Plus tôt dans la journée, un responsable du ministère turc des Affaires étrangères a privilégié le scénario d'un attentat à la voiture piégée. «Il y a 51% de chance pour que cette explosion soit une attaque terroriste», a déclaré à l'AFP ce responsable s'exprimant sous couvert de l'anonymat.

Selon les premiers témoignages, le véhicule à l'origine de l'explosion était stationné à une quarantaine de mètres du poste-frontière turc de Cilvezoglu, dans le long no man's land qui le sépare du poste-frontière syrien de Bab al-Hawa.

Une quinzaine d'autres véhicules ont été détruits par la déflagration, selon les images diffusées par les chaînes de télévision turques.

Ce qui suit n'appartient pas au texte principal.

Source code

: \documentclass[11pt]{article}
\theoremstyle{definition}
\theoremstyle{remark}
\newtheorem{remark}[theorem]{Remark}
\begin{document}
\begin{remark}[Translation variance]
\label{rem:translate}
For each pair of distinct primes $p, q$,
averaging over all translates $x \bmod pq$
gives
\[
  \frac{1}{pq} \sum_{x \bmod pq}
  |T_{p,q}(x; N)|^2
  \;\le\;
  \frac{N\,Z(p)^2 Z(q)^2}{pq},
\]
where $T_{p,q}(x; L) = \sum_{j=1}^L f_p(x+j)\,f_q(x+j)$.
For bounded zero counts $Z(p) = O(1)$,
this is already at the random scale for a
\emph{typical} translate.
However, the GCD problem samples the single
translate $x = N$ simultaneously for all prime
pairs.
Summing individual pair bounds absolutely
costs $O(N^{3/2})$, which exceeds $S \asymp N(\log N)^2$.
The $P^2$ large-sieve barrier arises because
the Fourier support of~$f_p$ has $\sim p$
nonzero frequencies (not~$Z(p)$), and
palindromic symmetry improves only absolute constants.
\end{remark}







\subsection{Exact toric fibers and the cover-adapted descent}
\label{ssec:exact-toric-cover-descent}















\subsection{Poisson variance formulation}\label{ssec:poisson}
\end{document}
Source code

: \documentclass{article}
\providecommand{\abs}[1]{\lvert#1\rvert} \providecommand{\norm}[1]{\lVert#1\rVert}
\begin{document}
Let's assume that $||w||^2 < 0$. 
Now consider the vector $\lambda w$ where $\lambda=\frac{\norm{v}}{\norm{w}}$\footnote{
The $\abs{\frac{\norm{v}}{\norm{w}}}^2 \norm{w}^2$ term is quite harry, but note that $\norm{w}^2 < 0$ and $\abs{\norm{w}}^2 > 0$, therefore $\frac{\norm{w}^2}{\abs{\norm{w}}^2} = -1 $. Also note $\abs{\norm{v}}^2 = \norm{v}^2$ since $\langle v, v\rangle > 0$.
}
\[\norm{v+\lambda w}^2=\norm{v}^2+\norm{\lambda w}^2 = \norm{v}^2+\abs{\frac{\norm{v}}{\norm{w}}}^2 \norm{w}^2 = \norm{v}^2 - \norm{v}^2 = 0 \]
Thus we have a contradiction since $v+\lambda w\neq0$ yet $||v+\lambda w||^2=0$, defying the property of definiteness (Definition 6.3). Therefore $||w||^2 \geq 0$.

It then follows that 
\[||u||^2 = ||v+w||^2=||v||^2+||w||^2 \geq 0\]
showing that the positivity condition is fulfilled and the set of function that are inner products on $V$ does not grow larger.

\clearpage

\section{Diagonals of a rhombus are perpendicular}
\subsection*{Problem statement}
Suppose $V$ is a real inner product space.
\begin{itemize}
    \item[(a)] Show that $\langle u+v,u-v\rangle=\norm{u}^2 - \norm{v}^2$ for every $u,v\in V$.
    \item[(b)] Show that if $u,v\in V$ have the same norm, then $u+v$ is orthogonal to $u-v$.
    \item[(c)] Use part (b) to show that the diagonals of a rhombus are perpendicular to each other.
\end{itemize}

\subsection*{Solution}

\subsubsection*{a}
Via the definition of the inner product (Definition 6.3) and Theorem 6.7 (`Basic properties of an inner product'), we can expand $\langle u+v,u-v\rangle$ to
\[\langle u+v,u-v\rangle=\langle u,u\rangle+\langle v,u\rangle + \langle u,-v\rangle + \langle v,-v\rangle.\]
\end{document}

La grille du poste-frontière turc et des éléments du toit qui recouvrait le bâtiment ont été soufflés par l'explosion.

Des dizaines d'ambulances ont été dépêchées sur place en provenance de la localité voisine de Reyhanli, dans la province turque d'Hatay.

Un porte-parole du ministère des Affaires étrangères a écarté l'hypothèse d'un tir de mortier ou d'un obus pour expliquer l'explosion et évoqué l'hypothèse d'un kamikaze, sans plus de détail. «Il est trop tôt pour tirer la moindre conclusion, l'enquête est toujours en cours», a-t-il déclaré à l'AFP sous couvert de l'anonymat.

Le poste-frontière de Cilvegozu est un important point de passage entre les deux pays, fréquenté par de nombreux camions. «Le secteur touché par l'explosion est utilisé par les organisations humanitaires pour transférer leurs chargements d'un véhicule à un autre», a expliqué le directeur régional des douanes turques, Adnan Korkmaz, cité par l'agence de presse Anatolie.

Cette explosion est l'incident le plus grave intervenu à la frontière entre la Syrie et la Turquie depuis la chute, au début du mois d'octobre dernier, d'un obus tiré par l'armée fidèle au président syrien Bachar al-Assad sur le village frontalier turc d'Akçakale, plus à l'est, qui s'était soldé par la mort de cinq civils turcs.

À la suite de cet épisode, l'armée turque avait riposté à plusieurs reprises à des tirs d'obus visant son territoire en ouvrant le feu sur des positions de l'armée syrienne, faisant craindre un embrasement de la région. La tension est retombée depuis à la frontière entre les deux pays, désormais tenue côté syrien par des unités rebelles de l'Armée syrienne libre (ASL).

L'explosion de lundi intervient également dix jours après un attentat suicide contre l'ambassade des Etats-Unis à Ankara, qui s'est soldé par la mort du kamikaze et d'un agent de sécurité turc. Cet attentat a été revendiqué par un groupe d'extrême gauche turc interdit, le Parti/Front révolutionnaire de libération du peuple (DHKP-C).

Les États-Unis, l'Allemagne et les Pays-Bas ont déployé le mois dernier sur le sol turc, dans le cadre d'une mission de l'Otan, six batteries de missiles sol-air Patriot destinées à protéger la Turquie d'une éventuelle attaque venue de Syrie.

Après l'avoir longtemps soutenu, la Turquie a tourné le dos au régime du président Assad, dont elle réclame avec insistance le départ.

Les autorités d'Ankara accueillent aujourd'hui près de 200.000 réfugiés syriens qui ont fui les combats dans leur pays.